BEGIN DATA SHOWN

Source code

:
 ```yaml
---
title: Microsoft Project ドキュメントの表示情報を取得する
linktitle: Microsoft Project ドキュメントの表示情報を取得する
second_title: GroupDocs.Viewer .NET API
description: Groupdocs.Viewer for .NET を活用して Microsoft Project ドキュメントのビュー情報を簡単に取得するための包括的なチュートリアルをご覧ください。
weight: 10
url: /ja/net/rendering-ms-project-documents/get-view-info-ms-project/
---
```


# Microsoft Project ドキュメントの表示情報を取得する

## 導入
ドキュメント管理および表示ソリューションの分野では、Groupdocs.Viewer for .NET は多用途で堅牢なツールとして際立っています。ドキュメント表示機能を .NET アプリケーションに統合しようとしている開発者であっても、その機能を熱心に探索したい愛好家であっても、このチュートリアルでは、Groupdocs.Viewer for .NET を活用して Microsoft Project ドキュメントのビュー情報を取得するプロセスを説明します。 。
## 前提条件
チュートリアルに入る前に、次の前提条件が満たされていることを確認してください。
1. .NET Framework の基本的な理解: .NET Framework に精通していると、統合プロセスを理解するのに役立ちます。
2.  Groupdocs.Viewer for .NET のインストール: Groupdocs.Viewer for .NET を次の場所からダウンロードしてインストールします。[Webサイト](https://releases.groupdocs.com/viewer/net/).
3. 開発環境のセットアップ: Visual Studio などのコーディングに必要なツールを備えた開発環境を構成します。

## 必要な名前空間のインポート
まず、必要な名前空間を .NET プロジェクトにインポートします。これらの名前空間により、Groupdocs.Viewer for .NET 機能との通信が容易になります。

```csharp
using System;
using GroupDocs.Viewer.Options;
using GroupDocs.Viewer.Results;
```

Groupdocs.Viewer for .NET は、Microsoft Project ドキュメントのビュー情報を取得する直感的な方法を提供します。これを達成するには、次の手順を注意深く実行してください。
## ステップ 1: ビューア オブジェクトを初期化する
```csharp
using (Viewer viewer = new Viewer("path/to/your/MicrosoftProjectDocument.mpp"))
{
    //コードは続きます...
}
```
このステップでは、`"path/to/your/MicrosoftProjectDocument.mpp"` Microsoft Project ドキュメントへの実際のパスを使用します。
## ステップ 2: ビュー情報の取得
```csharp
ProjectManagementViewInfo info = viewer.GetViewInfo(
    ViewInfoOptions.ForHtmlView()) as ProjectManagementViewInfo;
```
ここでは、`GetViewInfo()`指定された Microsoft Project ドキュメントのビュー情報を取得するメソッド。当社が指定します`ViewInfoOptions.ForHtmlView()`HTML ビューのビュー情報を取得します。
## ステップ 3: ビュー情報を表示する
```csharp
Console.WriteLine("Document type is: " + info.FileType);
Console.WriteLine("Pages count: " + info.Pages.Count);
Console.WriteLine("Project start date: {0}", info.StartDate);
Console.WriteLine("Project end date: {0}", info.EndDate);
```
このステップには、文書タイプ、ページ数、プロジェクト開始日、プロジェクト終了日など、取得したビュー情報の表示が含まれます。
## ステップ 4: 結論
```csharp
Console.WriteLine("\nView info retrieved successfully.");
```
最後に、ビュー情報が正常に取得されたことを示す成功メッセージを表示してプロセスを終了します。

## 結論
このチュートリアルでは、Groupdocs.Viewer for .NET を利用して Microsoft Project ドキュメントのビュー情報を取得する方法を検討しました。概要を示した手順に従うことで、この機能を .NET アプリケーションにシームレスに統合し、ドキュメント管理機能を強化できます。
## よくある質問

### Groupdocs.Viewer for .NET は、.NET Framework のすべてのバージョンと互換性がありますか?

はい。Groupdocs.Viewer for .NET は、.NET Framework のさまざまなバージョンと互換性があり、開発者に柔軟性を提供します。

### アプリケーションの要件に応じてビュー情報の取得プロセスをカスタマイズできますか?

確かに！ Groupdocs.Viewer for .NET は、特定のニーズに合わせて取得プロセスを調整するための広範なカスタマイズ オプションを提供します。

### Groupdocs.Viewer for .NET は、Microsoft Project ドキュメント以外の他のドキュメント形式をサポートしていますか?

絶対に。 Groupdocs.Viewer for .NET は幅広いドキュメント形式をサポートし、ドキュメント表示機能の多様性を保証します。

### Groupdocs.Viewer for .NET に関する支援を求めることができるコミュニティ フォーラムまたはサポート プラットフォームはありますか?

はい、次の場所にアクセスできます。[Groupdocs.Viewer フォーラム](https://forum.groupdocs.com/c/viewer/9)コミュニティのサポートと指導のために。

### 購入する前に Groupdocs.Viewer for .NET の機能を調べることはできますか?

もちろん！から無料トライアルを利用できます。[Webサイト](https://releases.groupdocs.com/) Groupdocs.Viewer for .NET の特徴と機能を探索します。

END DATA SHOWN

EXERCISE DIRECTIONS ▸ Each line from the one that includes "## ステップ 4: 結論" down to the close of the records above is to be given again exactly, and no other line is to appear.

EXPECTED ANSWER ▸
## ステップ 4: 結論
```csharp
Console.WriteLine("\nView info retrieved successfully.");
```
最後に、ビュー情報が正常に取得されたことを示す成功メッセージを表示してプロセスを終了します。

## 結論
このチュートリアルでは、Groupdocs.Viewer for .NET を利用して Microsoft Project ドキュメントのビュー情報を取得する方法を検討しました。概要を示した手順に従うことで、この機能を .NET アプリケーションにシームレスに統合し、ドキュメント管理機能を強化できます。
## よくある質問

### Groupdocs.Viewer for .NET は、.NET Framework のすべてのバージョンと互換性がありますか?

はい。Groupdocs.Viewer for .NET は、.NET Framework のさまざまなバージョンと互換性があり、開発者に柔軟性を提供します。

### アプリケーションの要件に応じてビュー情報の取得プロセスをカスタマイズできますか?

確かに！ Groupdocs.Viewer for .NET は、特定のニーズに合わせて取得プロセスを調整するための広範なカスタマイズ オプションを提供します。

### Groupdocs.Viewer for .NET は、Microsoft Project ドキュメント以外の他のドキュメント形式をサポートしていますか?

絶対に。 Groupdocs.Viewer for .NET は幅広いドキュメント形式をサポートし、ドキュメント表示機能の多様性を保証します。

### Groupdocs.Viewer for .NET に関する支援を求めることができるコミュニティ フォーラムまたはサポート プラットフォームはありますか?

はい、次の場所にアクセスできます。[Groupdocs.Viewer フォーラム](https://forum.groupdocs.com/c/viewer/9)コミュニティのサポートと指導のために。

### 購入する前に Groupdocs.Viewer for .NET の機能を調べることはできますか?

もちろん！から無料トライアルを利用できます。[Webサイト](https://releases.groupdocs.com/) Groupdocs.Viewer for .NET の特徴と機能を探索します。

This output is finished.